The World's Best Men's Underpants

Ok, real talk.

After getting into my primary school classrooms and discovering that they were a) NOT air conditioned, as promised, and b) the teacher does not get a rotating fan pointed at them where they lecture (there are usually 5-7 fans along the tops of the walls pointed at the students, and one pointed at the teachers desk, but none at the blackboard area), I was compelled to write this post.

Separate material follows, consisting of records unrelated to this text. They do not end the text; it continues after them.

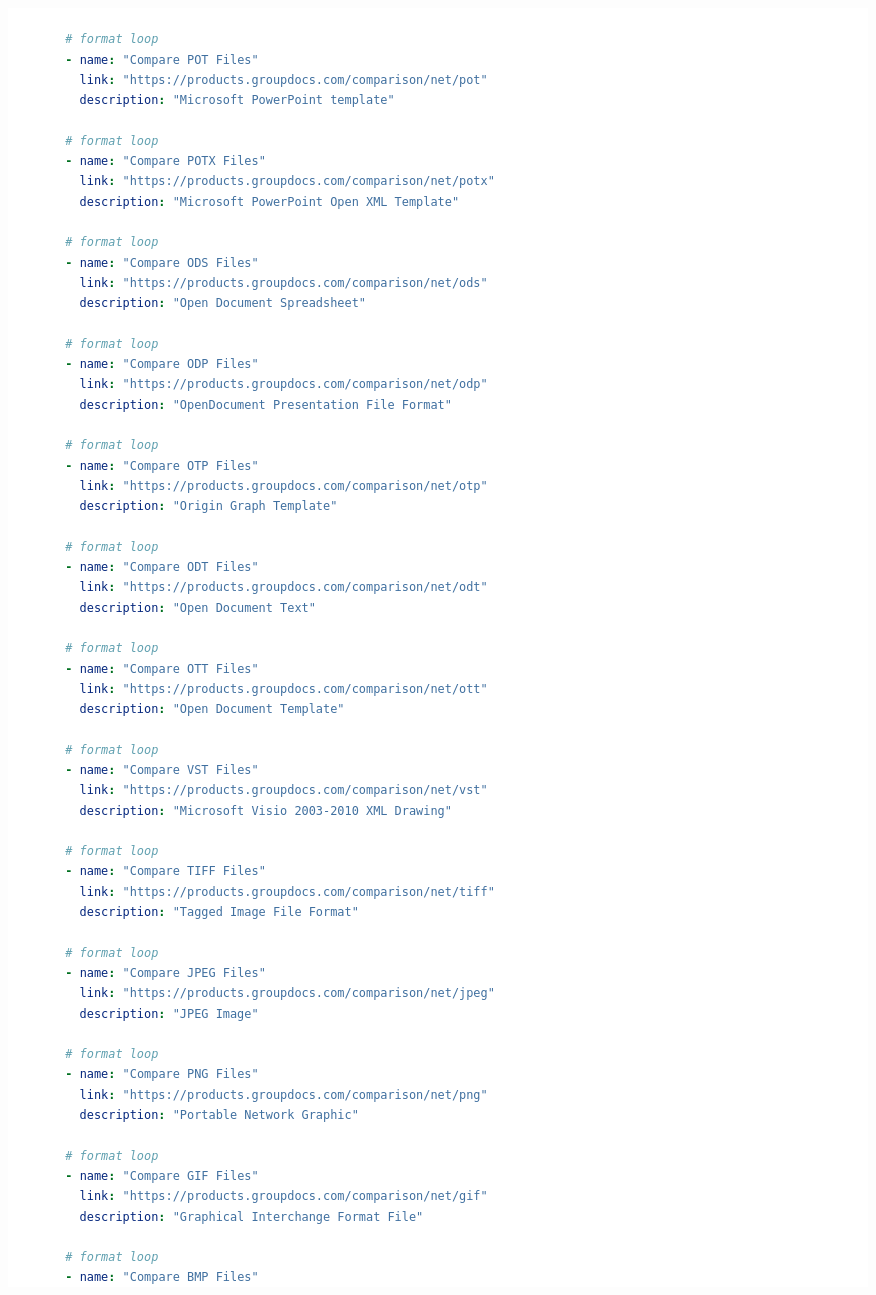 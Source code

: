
 ```yaml

        # format loop
        - name: "Compare POT Files"
          link: "https://products.groupdocs.com/comparison/net/pot"
          description: "Microsoft PowerPoint template"

        # format loop
        - name: "Compare POTX Files"
          link: "https://products.groupdocs.com/comparison/net/potx"
          description: "Microsoft PowerPoint Open XML Template"

        # format loop
        - name: "Compare ODS Files"
          link: "https://products.groupdocs.com/comparison/net/ods"
          description: "Open Document Spreadsheet"

        # format loop
        - name: "Compare ODP Files"
          link: "https://products.groupdocs.com/comparison/net/odp"
          description: "OpenDocument Presentation File Format"

        # format loop
        - name: "Compare OTP Files"
          link: "https://products.groupdocs.com/comparison/net/otp"
          description: "Origin Graph Template"

        # format loop
        - name: "Compare ODT Files"
          link: "https://products.groupdocs.com/comparison/net/odt"
          description: "Open Document Text"

        # format loop
        - name: "Compare OTT Files"
          link: "https://products.groupdocs.com/comparison/net/ott"
          description: "Open Document Template"

        # format loop
        - name: "Compare VST Files"
          link: "https://products.groupdocs.com/comparison/net/vst"
          description: "Microsoft Visio 2003-2010 XML Drawing"

        # format loop
        - name: "Compare TIFF Files"
          link: "https://products.groupdocs.com/comparison/net/tiff"
          description: "Tagged Image File Format"

        # format loop
        - name: "Compare JPEG Files"
          link: "https://products.groupdocs.com/comparison/net/jpeg"
          description: "JPEG Image"

        # format loop
        - name: "Compare PNG Files"
          link: "https://products.groupdocs.com/comparison/net/png"
          description: "Portable Network Graphic"

        # format loop
        - name: "Compare GIF Files"
          link: "https://products.groupdocs.com/comparison/net/gif"
          description: "Graphical Interchange Format File"

        # format loop
        - name: "Compare BMP Files"
``` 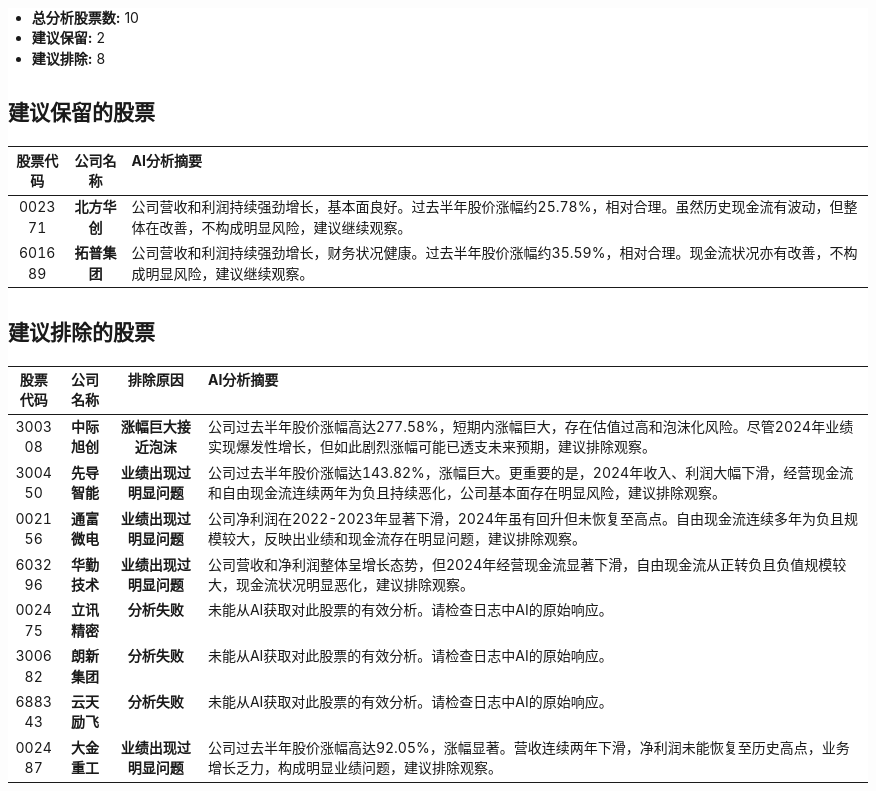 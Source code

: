 - **总分析股票数:** 10
- **建议保留:** 2
- **建议排除:** 8

## 建议保留的股票

| 股票代码 | 公司名称 | AI分析摘要 |
|:---:|:---:|:---|
| 002371 | **北方华创** | 公司营收和利润持续强劲增长，基本面良好。过去半年股价涨幅约25.78%，相对合理。虽然历史现金流有波动，但整体在改善，不构成明显风险，建议继续观察。 |
| 601689 | **拓普集团** | 公司营收和利润持续强劲增长，财务状况健康。过去半年股价涨幅约35.59%，相对合理。现金流状况亦有改善，不构成明显风险，建议继续观察。 |

## 建议排除的股票

| 股票代码 | 公司名称 | 排除原因 | AI分析摘要 |
|:---:|:---:|:---:|:---|
| 300308 | **中际旭创** | **涨幅巨大接近泡沫** | 公司过去半年股价涨幅高达277.58%，短期内涨幅巨大，存在估值过高和泡沫化风险。尽管2024年业绩实现爆发性增长，但如此剧烈涨幅可能已透支未来预期，建议排除观察。 |
| 300450 | **先导智能** | **业绩出现过明显问题** | 公司过去半年股价涨幅达143.82%，涨幅巨大。更重要的是，2024年收入、利润大幅下滑，经营现金流和自由现金流连续两年为负且持续恶化，公司基本面存在明显风险，建议排除观察。 |
| 002156 | **通富微电** | **业绩出现过明显问题** | 公司净利润在2022-2023年显著下滑，2024年虽有回升但未恢复至高点。自由现金流连续多年为负且规模较大，反映出业绩和现金流存在明显问题，建议排除观察。 |
| 603296 | **华勤技术** | **业绩出现过明显问题** | 公司营收和净利润整体呈增长态势，但2024年经营现金流显著下滑，自由现金流从正转负且负值规模较大，现金流状况明显恶化，建议排除观察。 |
| 002475 | **立讯精密** | **分析失败** | 未能从AI获取对此股票的有效分析。请检查日志中AI的原始响应。 |
| 300682 | **朗新集团** | **分析失败** | 未能从AI获取对此股票的有效分析。请检查日志中AI的原始响应。 |
| 688343 | **云天励飞** | **分析失败** | 未能从AI获取对此股票的有效分析。请检查日志中AI的原始响应。 |
| 002487 | **大金重工** | **业绩出现过明显问题** | 公司过去半年股价涨幅高达92.05%，涨幅显著。营收连续两年下滑，净利润未能恢复至历史高点，业务增长乏力，构成明显业绩问题，建议排除观察。 |
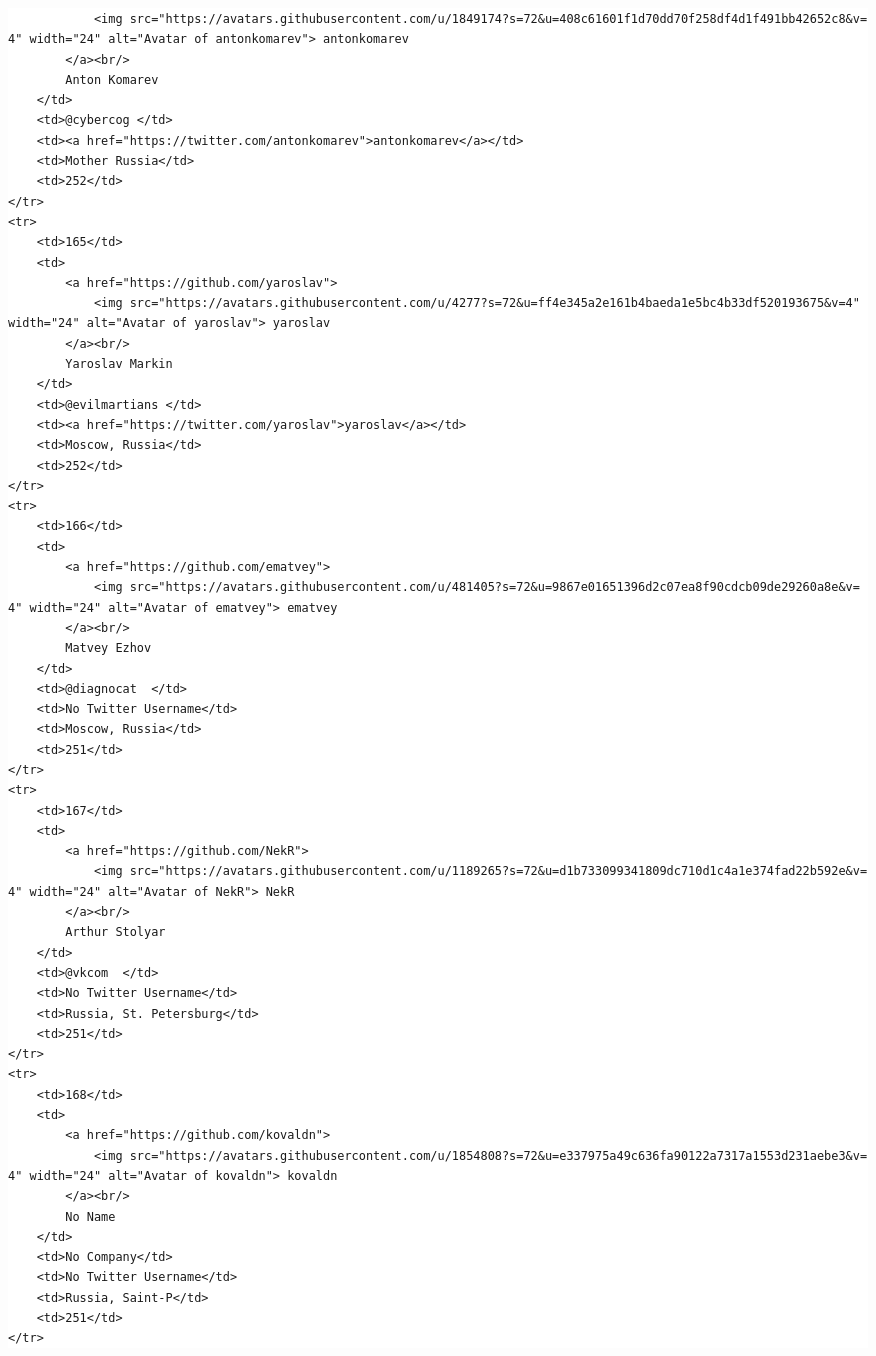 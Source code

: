 				<img src="https://avatars.githubusercontent.com/u/1849174?s=72&u=408c61601f1d70dd70f258df4d1f491bb42652c8&v=4" width="24" alt="Avatar of antonkomarev"> antonkomarev
			</a><br/>
			Anton Komarev
		</td>
		<td>@cybercog </td>
		<td><a href="https://twitter.com/antonkomarev">antonkomarev</a></td>
		<td>Mother Russia</td>
		<td>252</td>
	</tr>
	<tr>
		<td>165</td>
		<td>
			<a href="https://github.com/yaroslav">
				<img src="https://avatars.githubusercontent.com/u/4277?s=72&u=ff4e345a2e161b4baeda1e5bc4b33df520193675&v=4" width="24" alt="Avatar of yaroslav"> yaroslav
			</a><br/>
			Yaroslav Markin
		</td>
		<td>@evilmartians </td>
		<td><a href="https://twitter.com/yaroslav">yaroslav</a></td>
		<td>Moscow, Russia</td>
		<td>252</td>
	</tr>
	<tr>
		<td>166</td>
		<td>
			<a href="https://github.com/ematvey">
				<img src="https://avatars.githubusercontent.com/u/481405?s=72&u=9867e01651396d2c07ea8f90cdcb09de29260a8e&v=4" width="24" alt="Avatar of ematvey"> ematvey
			</a><br/>
			Matvey Ezhov
		</td>
		<td>@diagnocat  </td>
		<td>No Twitter Username</td>
		<td>Moscow, Russia</td>
		<td>251</td>
	</tr>
	<tr>
		<td>167</td>
		<td>
			<a href="https://github.com/NekR">
				<img src="https://avatars.githubusercontent.com/u/1189265?s=72&u=d1b733099341809dc710d1c4a1e374fad22b592e&v=4" width="24" alt="Avatar of NekR"> NekR
			</a><br/>
			Arthur Stolyar
		</td>
		<td>@vkcom  </td>
		<td>No Twitter Username</td>
		<td>Russia, St. Petersburg</td>
		<td>251</td>
	</tr>
	<tr>
		<td>168</td>
		<td>
			<a href="https://github.com/kovaldn">
				<img src="https://avatars.githubusercontent.com/u/1854808?s=72&u=e337975a49c636fa90122a7317a1553d231aebe3&v=4" width="24" alt="Avatar of kovaldn"> kovaldn
			</a><br/>
			No Name
		</td>
		<td>No Company</td>
		<td>No Twitter Username</td>
		<td>Russia, Saint-P</td>
		<td>251</td>
	</tr>
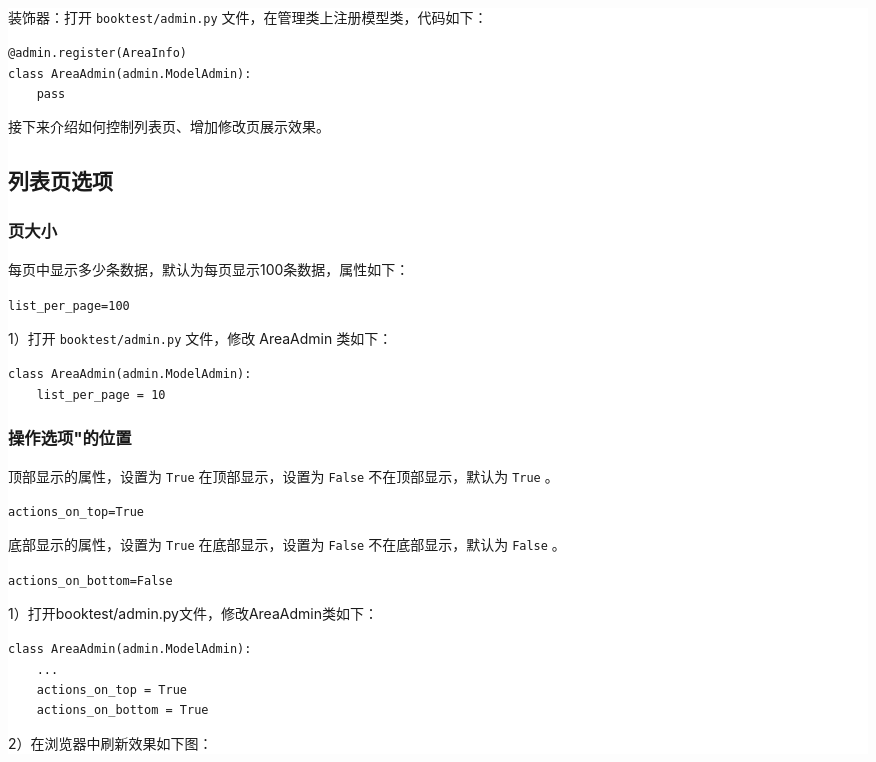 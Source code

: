 装饰器：打开 `booktest/admin.py` 文件，在管理类上注册模型类，代码如下：
```
@admin.register(AreaInfo)
class AreaAdmin(admin.ModelAdmin):
    pass
```

接下来介绍如何控制列表页、增加修改页展示效果。

## 列表页选项
### 页大小

每页中显示多少条数据，默认为每页显示100条数据，属性如下：
```
list_per_page=100
```

1）打开 `booktest/admin.py` 文件，修改 AreaAdmin 类如下：
```
class AreaAdmin(admin.ModelAdmin):
    list_per_page = 10
```

### 操作选项"的位置

顶部显示的属性，设置为 `True` 在顶部显示，设置为 `False` 不在顶部显示，默认为 `True` 。
```
actions_on_top=True
```

底部显示的属性，设置为 `True` 在底部显示，设置为 `False` 不在底部显示，默认为 `False` 。

```
actions_on_bottom=False
```

1）打开booktest/admin.py文件，修改AreaAdmin类如下：
```
class AreaAdmin(admin.ModelAdmin):
    ...
    actions_on_top = True
    actions_on_bottom = True
```
2）在浏览器中刷新效果如下图：

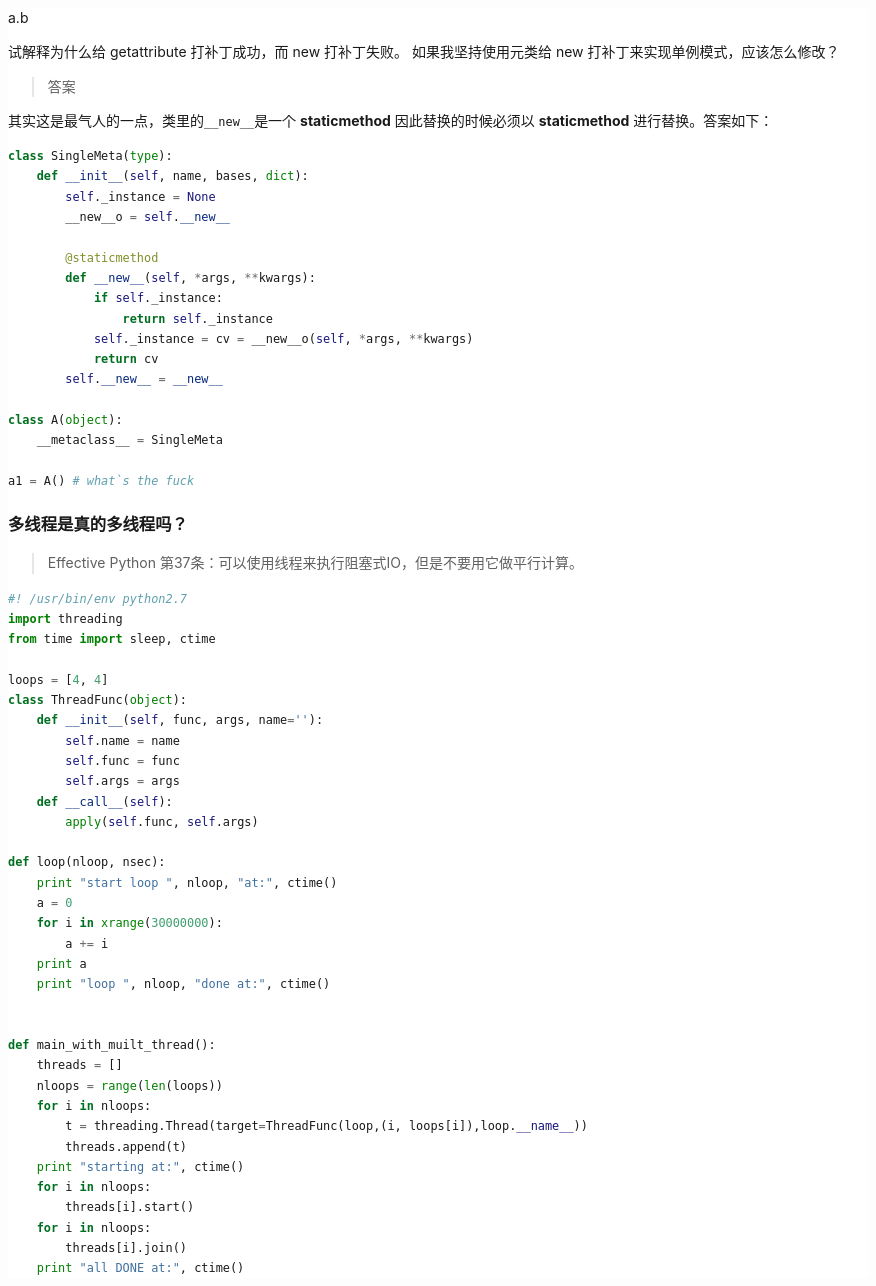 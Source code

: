 a.b

试解释为什么给 getattribute 打补丁成功，而 new 打补丁失败。
如果我坚持使用元类给 new 打补丁来实现单例模式，应该怎么修改？

> 答案

其实这是最气人的一点，类里的`__new__`是一个 **staticmethod** 因此替换的时候必须以 **staticmethod** 进行替换。答案如下：

```python
class SingleMeta(type):
    def __init__(self, name, bases, dict):
        self._instance = None
        __new__o = self.__new__

        @staticmethod
        def __new__(self, *args, **kwargs):
            if self._instance:
                return self._instance
            self._instance = cv = __new__o(self, *args, **kwargs)
            return cv
        self.__new__ = __new__

class A(object):
    __metaclass__ = SingleMeta

a1 = A() # what`s the fuck
```
### 多线程是真的多线程吗？
> Effective Python 第37条：可以使用线程来执行阻塞式IO，但是不要用它做平行计算。

```python
#! /usr/bin/env python2.7
import threading
from time import sleep, ctime

loops = [4, 4]
class ThreadFunc(object):
    def __init__(self, func, args, name=''):
        self.name = name 
        self.func = func
        self.args = args 
    def __call__(self):
        apply(self.func, self.args)

def loop(nloop, nsec):
    print "start loop ", nloop, "at:", ctime()
    a = 0
    for i in xrange(30000000):
        a += i
    print a
    print "loop ", nloop, "done at:", ctime()


def main_with_muilt_thread():
    threads = []
    nloops = range(len(loops))
    for i in nloops:
        t = threading.Thread(target=ThreadFunc(loop,(i, loops[i]),loop.__name__))
        threads.append(t)
    print "starting at:", ctime()
    for i in nloops:
        threads[i].start()
    for i in nloops:
        threads[i].join()
    print "all DONE at:", ctime()
```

Let me tell you about how sweaty I get when I'm teaching. People, I sweat through my TIES. They are SODDEN, SOAKED MESSES when I get home. I can sometimes hardly pull them off. My shirt is even more of a mess - it looks like someone has picked me up and dunked the top half of me in water. I'm literally dripping sweat from my chin and nose all over English textbooks and little wooden desks for 4 hours a day, and it sucks. It's uncomfortable and the only thing saving it for me is that I'm going to drink four bottles of water in a row every hour.

But you know what's totally comfortable? My belly button to my ankles. I attribute it to two things: a) my slacks are way too baggy (almost shamefully '90's, I admit, and they need tailoring), and b) I made a stunningly intelligent decision on July 26th, 2012. That was the date I bought two new pairs of boxer briefs.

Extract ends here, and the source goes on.